In the village there are four temples namely, Shri Shri Baba Vishwanath Temple, Jagannath Temple, Samaleswari Temple and Hanuman Temple. The village entry point is marked by a Samaleswari temple, established in the year 1939. A Jagannath temple stands tall in the middle of the village, which was established in the year 1929. Also a Mahadeva temple graces the village, established in the year 1926. Besides, other temples like Naga temple and Hanuman Temple enriches the worship atmosphere in the village. There are also three Bhagawat Tungi and Kirtan Mandali in the village.

Kirtan Party: Kirtan party is one of the oldest institutions in the area. The committees are primarily religious/ cultural in function and they take up the Kirtan/ Astha prahari where important local religious celebration where in nonstop religious chanting takes place for a specific period of time. The party consists of individuals who are interested in participating and who are good at singing or playing musical instruments. The chief singer co-ordinates the overall activity.

Temple committee: Temple committee is primarily responsible for temples, and temple land management. It consists of priests and elderly members of the village. There is no fixed tenure and a member continues according to his will. The temple has separate fund i.e. Kotha panthi (community fund) for management of temple. The flows to this fund are through individual house hold contributions, income from temple lands and contribution made by people to the deity.

== Fairs and festivals ==
The festivals may be broadly divided in to two categories, domestic and public festivals.
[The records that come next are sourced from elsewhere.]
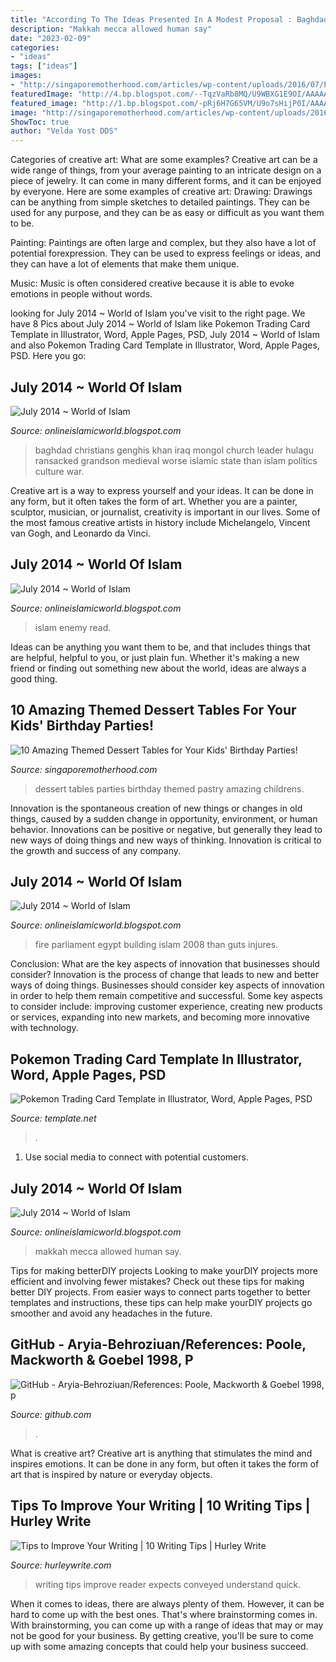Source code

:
 ```yaml
---
title: "According To The Ideas Presented In A Modest Proposal : Baghdad Christians Genghis Khan Iraq Mongol Church Leader Hulagu Ransacked Grandson Medieval Worse Islamic State Than Islam Politics Culture War"
description: "Makkah mecca allowed human say"
date: "2023-02-09"
categories:
- "ideas"
tags: ["ideas"]
images:
- "http://singaporemotherhood.com/articles/wp-content/uploads/2016/07/Pastry-Den.jpg?x17934"
featuredImage: "http://4.bp.blogspot.com/--TqzVaRb8MQ/U9WBXG1E9OI/AAAAAAAAAec/StiHNv9KDi0/s1600/11.JPG"
featured_image: "http://1.bp.blogspot.com/-pRj6H7G65VM/U9o7sHijP0I/AAAAAAAAAf0/4KZ4fqKbbIY/s1600/images.jpg"
image: "http://singaporemotherhood.com/articles/wp-content/uploads/2016/07/Pastry-Den.jpg?x17934"
ShowToc: true
author: "Velda Yost DDS"
---
```



Categories of creative art: What are some examples?
Creative art can be a wide range of things, from your average painting to an intricate design on a piece of jewelry. It can come in many different forms, and it can be enjoyed by everyone. Here are some examples of creative art:
Drawing: Drawings can be anything from simple sketches to detailed paintings. They can be used for any purpose, and they can be as easy or difficult as you want them to be.

Painting: Paintings are often large and complex, but they also have a lot of potential forexpression. They can be used to express feelings or ideas, and they can have a lot of elements that make them unique.

Music: Music is often considered creative because it is able to evoke emotions in people without words.

	

		
looking for July 2014 ~ World of Islam you've visit to the right page. We have 8 Pics about July 2014 ~ World of Islam like Pokemon Trading Card Template in Illustrator, Word, Apple Pages, PSD, July 2014 ~ World of Islam and also Pokemon Trading Card Template in Illustrator, Word, Apple Pages, PSD. Here you go:
		
    
## July 2014 ~ World Of Islam

<img loading=lazy src="http://4.bp.blogspot.com/--TqzVaRb8MQ/U9WBXG1E9OI/AAAAAAAAAec/StiHNv9KDi0/s1600/11.JPG" onerror="this.onerror=null;this.src='https://tse4.mm.bing.net/th?id=OIP.nEjsITaQV69dSwuU6g3n9gHaEK&amp;pid=15.1';" alt="July 2014 ~ World of Islam">

_Source: onlineislamicworld.blogspot.com_

>baghdad christians genghis khan iraq mongol church leader hulagu ransacked grandson medieval worse islamic state than islam politics culture war. 

	

Creative art is a way to express yourself and your ideas. It can be done in any form, but it often takes the form of art. Whether you are a painter, sculptor, musician, or journalist, creativity is important in our lives. Some of the most famous creative artists in history include Michelangelo, Vincent van Gogh, and Leonardo da Vinci.

    
## July 2014 ~ World Of Islam

<img loading=lazy src="https://2.bp.blogspot.com/-wDSmKExi-KE/U_d3FSivjXI/AAAAAAAACiA/A1I32c8ZNgU/s1600/somig.png" onerror="this.onerror=null;this.src='https://tse3.mm.bing.net/th?id=OIP.atFflyPJTy8azDc2WMG2rwHaD2&amp;pid=15.1';" alt="July 2014 ~ World of Islam">

_Source: onlineislamicworld.blogspot.com_

>islam enemy read. 

	

Ideas can be anything you want them to be, and that includes things that are helpful, helpful to you, or just plain fun. Whether it's making a new friend or finding out something new about the world, ideas are always a good thing.

    
## 10 Amazing Themed Dessert Tables For Your Kids&#039; Birthday Parties!

<img loading=lazy src="http://singaporemotherhood.com/articles/wp-content/uploads/2016/07/Pastry-Den.jpg?x17934" onerror="this.onerror=null;this.src='https://tse4.mm.bing.net/th?id=OIP.8B76oIEc38uGBO7wNkWR8gHaFj&amp;pid=15.1';" alt="10 Amazing Themed Dessert Tables for Your Kids&#039; Birthday Parties!">

_Source: singaporemotherhood.com_

>dessert tables parties birthday themed pastry amazing childrens. 

	

Innovation is the spontaneous creation of new things or changes in old things, caused by a sudden change in opportunity, environment, or human behavior. Innovations can be positive or negative, but generally they lead to new ways of doing things and new ways of thinking. Innovation is critical to the growth and success of any company.

    
## July 2014 ~ World Of Islam

<img loading=lazy src="http://1.bp.blogspot.com/-pRj6H7G65VM/U9o7sHijP0I/AAAAAAAAAf0/4KZ4fqKbbIY/s1600/images.jpg" onerror="this.onerror=null;this.src='https://tse1.mm.bing.net/th?id=OIP.07nLRBVzHcLColhg9ZITUAAAAA&amp;pid=15.1';" alt="July 2014 ~ World of Islam">

_Source: onlineislamicworld.blogspot.com_

>fire parliament egypt building islam 2008 than guts injures. 

	

Conclusion: What are the key aspects of innovation that businesses should consider?
Innovation is the process of change that leads to new and better ways of doing things. Businesses should consider key aspects of innovation in order to help them remain competitive and successful. Some key aspects to consider include: improving customer experience, creating new products or services, expanding into new markets, and becoming more innovative with technology.

    
## Pokemon Trading Card Template In Illustrator, Word, Apple Pages, PSD

<img loading=lazy src="https://images.template.net/36141/Pokemon-Trading-Card-Template--1.jpeg" onerror="this.onerror=null;this.src='https://tse2.mm.bing.net/th?id=OIP.EfktXb3PM0gg7FXMx3BsQwHaLy&amp;pid=15.1';" alt="Pokemon Trading Card Template in Illustrator, Word, Apple Pages, PSD">

_Source: template.net_

>. 

	

1. Use social media to connect with potential customers.

    
## July 2014 ~ World Of Islam

<img loading=lazy src="http://4.bp.blogspot.com/-DGSxPcPjgsg/U9RDnXmMyQI/AAAAAAAAAco/hdMu_9iQvbs/s1600/mecca-mosque_copyright-www-telegraph-co-uk.jpg" onerror="this.onerror=null;this.src='https://tse1.mm.bing.net/th?id=OIP.7bSOz5dpQcsfiOK110qKNgHaEo&amp;pid=15.1';" alt="July 2014 ~ World of Islam">

_Source: onlineislamicworld.blogspot.com_

>makkah mecca allowed human say. 

	

Tips for making betterDIY projects
Looking to make yourDIY projects more efficient and involving fewer mistakes? Check out these tips for making better DIY projects. From easier ways to connect parts together to better templates and instructions, these tips can help make yourDIY projects go smoother and avoid any headaches in the future.

    
## GitHub - Aryia-Behroziuan/References: Poole, Mackworth &amp; Goebel 1998, P

<img loading=lazy src="https://opengraph.githubassets.com/1c0e52d835c4c7d2506bd4d3cbd372d5d803876fe548f08c16ccb6367c1678e9/Aryia-Behroziuan/References" onerror="this.onerror=null;this.src='https://tse2.mm.bing.net/th?id=OIP.sd9S1LGJ5b0JoV8AFJdRiAHaDt&amp;pid=15.1';" alt="GitHub - Aryia-Behroziuan/References: Poole, Mackworth &amp; Goebel 1998, p">

_Source: github.com_

>. 

	

What is creative art?
Creative art is anything that stimulates the mind and inspires emotions. It can be done in any form, but often it takes the form of art that is inspired by nature or everyday objects.

    
## Tips To Improve Your Writing | 10 Writing Tips | Hurley Write

<img loading=lazy src="https://www.hurleywrite.com/w/250/h/266/p/Images/HurleyWrite/white-papers/notebook.png.jpgx" onerror="this.onerror=null;this.src='https://tse1.mm.bing.net/th?id=OIP.6718vWkOhU_WE0j3bKhwJwAAAA&amp;pid=15.1';" alt="Tips to Improve Your Writing | 10 Writing Tips | Hurley Write">

_Source: hurleywrite.com_

>writing tips improve reader expects conveyed understand quick. 

	

When it comes to ideas, there are always plenty of them. However, it can be hard to come up with the best ones. That's where brainstorming comes in. With brainstorming, you can come up with a range of ideas that may or may not be good for your business. By getting creative, you'll be sure to come up with some amazing concepts that could help your business succeed.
The domestic festivals are confined to the worship of family deities. Public festivals are usually attended by a large number of people. Some of the important puja/festivals are Kumarotsava (Dashahara purnnima), Chaitra Purnima, Ratha Yatra, Bahuda Yatra, Hanuman Jayanti, Shivaratri, Bolbom, Holi, Dipawali. Besides in the month of April and May Chaubish Prahari Namayajna are observed by villagers with an elevated spirit and devotion.

Nuakhai: Nuakhai or ‘Nabarnna’ is the most important and popular festival of the area. Before the production of upland rice the people observe this festival in the bright fortnight of Bhadraba. They worship paddy in honour to their first production as agriculture is the main occupation of people. It is necessary to use flattened rice made of new paddy. On this day the village deity and goddess Laxmi are worshipped by offering Nua (mixture of new flattened rice, sugar and milk), then the Nua is distributed among all the family members in a special leaf called ‘Kurei Patar’. All of them accept Nabarnna having sat in a row in eastern direction. All members of family wear new clothes and enjoy the festival by taking cake and rice pudding.